PROBLEM REQUIREMENTS
Up through the line that contains "# Webstorage services for Angular 4+", retype the entries exactly, beginning at the very first line.

RECORDS FOR PROCESSING
◆ ◆ ◆ ◆

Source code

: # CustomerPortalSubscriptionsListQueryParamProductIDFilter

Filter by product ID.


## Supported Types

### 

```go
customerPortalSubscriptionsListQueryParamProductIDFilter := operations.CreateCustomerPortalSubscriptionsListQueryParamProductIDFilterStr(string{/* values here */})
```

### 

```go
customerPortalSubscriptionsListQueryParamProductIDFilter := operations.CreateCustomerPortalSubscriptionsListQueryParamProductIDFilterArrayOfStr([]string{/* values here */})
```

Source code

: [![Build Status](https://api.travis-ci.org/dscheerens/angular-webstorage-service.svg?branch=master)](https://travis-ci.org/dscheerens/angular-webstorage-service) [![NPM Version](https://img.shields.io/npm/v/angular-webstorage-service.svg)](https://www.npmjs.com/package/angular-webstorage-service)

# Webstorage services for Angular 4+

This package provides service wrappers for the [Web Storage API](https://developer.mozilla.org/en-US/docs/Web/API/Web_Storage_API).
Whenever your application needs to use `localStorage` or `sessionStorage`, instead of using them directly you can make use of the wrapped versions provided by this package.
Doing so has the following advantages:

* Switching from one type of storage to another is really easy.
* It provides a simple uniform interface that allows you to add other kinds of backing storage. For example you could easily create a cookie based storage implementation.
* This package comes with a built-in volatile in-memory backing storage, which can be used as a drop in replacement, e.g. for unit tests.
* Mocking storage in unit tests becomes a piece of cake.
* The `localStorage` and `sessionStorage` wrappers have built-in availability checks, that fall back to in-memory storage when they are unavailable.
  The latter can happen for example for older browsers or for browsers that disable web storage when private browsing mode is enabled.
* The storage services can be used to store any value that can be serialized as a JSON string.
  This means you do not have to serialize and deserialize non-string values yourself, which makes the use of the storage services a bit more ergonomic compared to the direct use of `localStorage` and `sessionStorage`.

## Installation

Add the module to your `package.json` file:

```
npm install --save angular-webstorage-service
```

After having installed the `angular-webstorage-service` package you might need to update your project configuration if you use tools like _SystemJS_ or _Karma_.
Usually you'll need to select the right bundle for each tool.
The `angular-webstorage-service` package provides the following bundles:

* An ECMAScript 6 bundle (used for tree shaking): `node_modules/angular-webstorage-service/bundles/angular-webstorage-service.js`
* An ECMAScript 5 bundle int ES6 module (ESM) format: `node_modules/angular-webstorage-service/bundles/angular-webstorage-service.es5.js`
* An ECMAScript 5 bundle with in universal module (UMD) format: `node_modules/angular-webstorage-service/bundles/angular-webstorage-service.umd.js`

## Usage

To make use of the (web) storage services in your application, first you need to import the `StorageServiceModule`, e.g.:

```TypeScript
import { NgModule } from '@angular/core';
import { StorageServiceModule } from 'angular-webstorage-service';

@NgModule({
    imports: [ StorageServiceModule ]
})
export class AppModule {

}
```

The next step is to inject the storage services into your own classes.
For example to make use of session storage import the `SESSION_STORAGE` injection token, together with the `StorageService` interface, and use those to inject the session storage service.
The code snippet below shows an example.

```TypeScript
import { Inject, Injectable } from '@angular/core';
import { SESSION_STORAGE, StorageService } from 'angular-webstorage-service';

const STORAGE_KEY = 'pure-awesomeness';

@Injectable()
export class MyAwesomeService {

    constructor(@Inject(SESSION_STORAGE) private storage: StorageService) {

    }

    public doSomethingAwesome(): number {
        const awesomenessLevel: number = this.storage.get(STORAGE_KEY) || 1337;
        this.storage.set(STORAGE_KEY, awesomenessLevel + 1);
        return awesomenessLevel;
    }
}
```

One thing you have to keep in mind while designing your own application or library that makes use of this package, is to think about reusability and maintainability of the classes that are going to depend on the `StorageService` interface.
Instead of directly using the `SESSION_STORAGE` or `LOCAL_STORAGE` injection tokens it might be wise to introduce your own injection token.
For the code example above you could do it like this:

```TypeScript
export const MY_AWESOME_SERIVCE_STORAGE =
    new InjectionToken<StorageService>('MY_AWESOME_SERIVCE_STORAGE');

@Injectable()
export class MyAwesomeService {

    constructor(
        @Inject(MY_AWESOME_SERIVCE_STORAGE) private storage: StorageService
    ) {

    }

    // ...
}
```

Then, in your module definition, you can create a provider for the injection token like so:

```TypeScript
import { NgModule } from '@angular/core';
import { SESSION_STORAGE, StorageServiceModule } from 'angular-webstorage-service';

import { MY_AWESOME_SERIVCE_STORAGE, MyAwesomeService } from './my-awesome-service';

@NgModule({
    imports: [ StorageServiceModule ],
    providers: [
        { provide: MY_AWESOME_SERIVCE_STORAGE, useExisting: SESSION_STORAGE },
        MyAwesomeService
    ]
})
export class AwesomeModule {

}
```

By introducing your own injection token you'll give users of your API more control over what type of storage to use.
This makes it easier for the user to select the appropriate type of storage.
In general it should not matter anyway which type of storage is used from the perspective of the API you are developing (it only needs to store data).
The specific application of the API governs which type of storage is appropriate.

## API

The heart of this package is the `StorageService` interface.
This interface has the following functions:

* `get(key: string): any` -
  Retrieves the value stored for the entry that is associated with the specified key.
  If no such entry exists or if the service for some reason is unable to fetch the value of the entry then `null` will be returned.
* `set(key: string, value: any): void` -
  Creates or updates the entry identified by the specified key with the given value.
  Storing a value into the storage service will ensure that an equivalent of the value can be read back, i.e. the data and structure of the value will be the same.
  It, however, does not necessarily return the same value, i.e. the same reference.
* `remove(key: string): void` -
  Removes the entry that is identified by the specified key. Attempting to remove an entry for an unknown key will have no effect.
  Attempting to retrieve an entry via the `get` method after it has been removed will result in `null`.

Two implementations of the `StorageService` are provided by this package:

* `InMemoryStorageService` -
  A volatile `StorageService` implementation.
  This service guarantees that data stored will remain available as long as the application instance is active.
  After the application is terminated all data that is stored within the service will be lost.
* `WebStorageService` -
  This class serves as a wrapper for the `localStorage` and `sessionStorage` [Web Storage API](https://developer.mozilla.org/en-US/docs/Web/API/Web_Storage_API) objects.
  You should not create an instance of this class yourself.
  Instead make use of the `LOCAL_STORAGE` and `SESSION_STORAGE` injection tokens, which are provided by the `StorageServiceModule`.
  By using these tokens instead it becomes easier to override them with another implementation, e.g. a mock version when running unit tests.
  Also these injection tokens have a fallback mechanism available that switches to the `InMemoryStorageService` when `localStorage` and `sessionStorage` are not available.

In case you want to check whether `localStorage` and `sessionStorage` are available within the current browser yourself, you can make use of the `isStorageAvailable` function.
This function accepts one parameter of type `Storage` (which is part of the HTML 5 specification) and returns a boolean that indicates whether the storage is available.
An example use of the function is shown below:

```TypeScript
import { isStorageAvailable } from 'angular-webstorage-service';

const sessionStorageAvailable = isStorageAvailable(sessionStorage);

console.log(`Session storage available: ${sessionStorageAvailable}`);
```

◆ ◆ ◆ ◆

RESULT FOR THIS TASK
Source code

: # CustomerPortalSubscriptionsListQueryParamProductIDFilter

Filter by product ID.


## Supported Types

### 

```go
customerPortalSubscriptionsListQueryParamProductIDFilter := operations.CreateCustomerPortalSubscriptionsListQueryParamProductIDFilterStr(string{/* values here */})
```

### 

```go
customerPortalSubscriptionsListQueryParamProductIDFilter := operations.CreateCustomerPortalSubscriptionsListQueryParamProductIDFilterArrayOfStr([]string{/* values here */})
```

Source code

: [![Build Status](https://api.travis-ci.org/dscheerens/angular-webstorage-service.svg?branch=master)](https://travis-ci.org/dscheerens/angular-webstorage-service) [![NPM Version](https://img.shields.io/npm/v/angular-webstorage-service.svg)](https://www.npmjs.com/package/angular-webstorage-service)

# Webstorage services for Angular 4+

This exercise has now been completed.